The German automotive industry is going through difficult times. The various diesel scandals that affected Volkswagen have also captured other major brands. From Christoph Nann’s point of view, though, the child has not long since fallen into the well. The Chief Creative Officer of FCB Germany believes that this crisis is, at the same time, a great opportunity – namely for the advertising of these vehicles. He reveals below how this should change.


Just have a look on the websites of big German car manufacturers and check their car claims. 

Here is a small selection, arbitrarily picked out of the Big Five, roughly translated:

“There is only one direction: ahead.”

“Excitingly innovative.”

“Boundless innovative.”

“Make progress.”

“As sovereign as ever.”

“Ready for a new generation.”

“Advantage, perfect in form.”

“Tradition. Future.”

“The conquest of the digital world.”

“Masterpiece of intelligence.”

“The challenge of tomorrow.”

Let’s be honest. In the age of Dieselgate, fine dust discussion, CO2 limitations, driving bans, recall campaigns and innovative new competitors like Tesla, these sentences do not read like convincing positionings – but rather like whistling in the dark. 

However, this tremendous crisis is a good time to consider a real change. 

For a long time, car advertising was the communicative benchmark in the country. Car campaigns were self-confident, casual, compelling and pioneering. And still there is fantastic work going on. But: Times have changed.


“In the past months, the reality has completely overtaken the self-confidence of the car brands.” 


Over the past few months the reality has completely overtaken the self-confidence of the car brands: over decades the new S-Class, the new Golf or the new 5 Series were, per se, relevant. Impressive new features were enough. Wordings like “innovation”, “efficiency”, or “intelligence”, would do. But there was nothing more. With “freedom”, one never meant more than the convertible ride over a serpentine road; “safety” was always only the sleeping child in the back seat; “progress” no more than the extra-efficient hybrid drive. This will not be enough in the future.

It will certainly not be easy to break out. Because the routine is great, the pressure is rising, and the speed is constantly increasing: the world has been turning faster – and the car brands are trying to catch up with launch campaign after launch campaign. And while you’re hurtling from launch campaign to launch campaign, there’s no time to ask about the relevance that goes beyond the product.

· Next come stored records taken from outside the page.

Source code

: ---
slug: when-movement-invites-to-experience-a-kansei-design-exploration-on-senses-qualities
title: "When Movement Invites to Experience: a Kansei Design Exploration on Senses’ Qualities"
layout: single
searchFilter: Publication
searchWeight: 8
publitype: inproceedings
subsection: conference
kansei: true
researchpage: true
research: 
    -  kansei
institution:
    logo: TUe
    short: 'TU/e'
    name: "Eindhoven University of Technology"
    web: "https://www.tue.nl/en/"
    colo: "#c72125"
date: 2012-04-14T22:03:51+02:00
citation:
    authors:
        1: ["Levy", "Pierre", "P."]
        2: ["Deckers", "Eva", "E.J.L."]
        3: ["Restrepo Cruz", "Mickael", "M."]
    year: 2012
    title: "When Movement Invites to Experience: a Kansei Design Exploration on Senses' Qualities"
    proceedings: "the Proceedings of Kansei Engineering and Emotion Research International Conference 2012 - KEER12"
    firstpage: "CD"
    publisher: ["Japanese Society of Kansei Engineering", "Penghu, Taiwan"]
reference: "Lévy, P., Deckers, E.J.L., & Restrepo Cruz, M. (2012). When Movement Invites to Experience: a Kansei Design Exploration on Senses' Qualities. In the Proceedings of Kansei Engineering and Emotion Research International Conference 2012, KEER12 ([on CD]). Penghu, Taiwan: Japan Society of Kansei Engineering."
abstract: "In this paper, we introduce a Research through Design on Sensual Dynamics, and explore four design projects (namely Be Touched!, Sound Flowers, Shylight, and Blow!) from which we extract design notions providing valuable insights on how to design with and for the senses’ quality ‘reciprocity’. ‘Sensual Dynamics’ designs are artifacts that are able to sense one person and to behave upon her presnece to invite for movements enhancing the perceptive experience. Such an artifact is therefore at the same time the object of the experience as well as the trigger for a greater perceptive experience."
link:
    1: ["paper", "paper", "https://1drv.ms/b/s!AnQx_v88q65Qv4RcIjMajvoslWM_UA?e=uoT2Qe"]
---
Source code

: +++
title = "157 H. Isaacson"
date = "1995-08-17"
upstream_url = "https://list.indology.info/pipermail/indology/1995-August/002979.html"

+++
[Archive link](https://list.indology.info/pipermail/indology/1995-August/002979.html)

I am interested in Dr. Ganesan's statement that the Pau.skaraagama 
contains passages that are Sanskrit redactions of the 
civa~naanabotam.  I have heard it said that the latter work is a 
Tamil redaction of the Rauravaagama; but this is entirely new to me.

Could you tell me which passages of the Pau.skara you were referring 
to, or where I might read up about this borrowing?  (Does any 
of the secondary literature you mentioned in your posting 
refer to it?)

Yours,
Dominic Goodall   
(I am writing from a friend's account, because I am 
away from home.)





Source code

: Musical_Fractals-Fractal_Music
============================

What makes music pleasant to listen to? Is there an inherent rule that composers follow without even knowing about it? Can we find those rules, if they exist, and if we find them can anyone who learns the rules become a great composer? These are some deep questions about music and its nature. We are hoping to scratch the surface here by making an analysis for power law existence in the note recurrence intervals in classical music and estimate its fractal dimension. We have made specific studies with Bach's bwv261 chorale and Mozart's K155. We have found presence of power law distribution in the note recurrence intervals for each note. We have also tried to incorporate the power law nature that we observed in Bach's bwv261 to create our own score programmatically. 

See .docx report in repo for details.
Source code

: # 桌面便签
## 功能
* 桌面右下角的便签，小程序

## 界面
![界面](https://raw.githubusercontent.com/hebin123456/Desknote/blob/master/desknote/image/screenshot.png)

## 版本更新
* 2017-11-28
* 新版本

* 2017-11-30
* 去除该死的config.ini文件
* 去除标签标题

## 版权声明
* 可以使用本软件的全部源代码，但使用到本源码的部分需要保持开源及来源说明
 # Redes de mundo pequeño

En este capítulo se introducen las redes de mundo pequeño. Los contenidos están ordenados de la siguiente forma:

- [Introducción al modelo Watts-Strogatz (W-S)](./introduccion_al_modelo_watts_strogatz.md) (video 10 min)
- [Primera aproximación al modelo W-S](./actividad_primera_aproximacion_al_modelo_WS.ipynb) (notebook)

That way they mostly end up again and again with the latest series with the new engine generation (“Sovereign as always. Efficient as ever” – and so on).

But one should never underestimate the ability of German automobile manufacturers to reinvent themselves. We can therefore be curious about how the crisis will have an effect on the advertising campaigns. Perhaps in the future they will be turning more and more into what we humans really care for. What’s relevant to us and society. Brands need attitude. A higher goal. An idea of a world in which we want to live. And not just of cars in which we want to sit.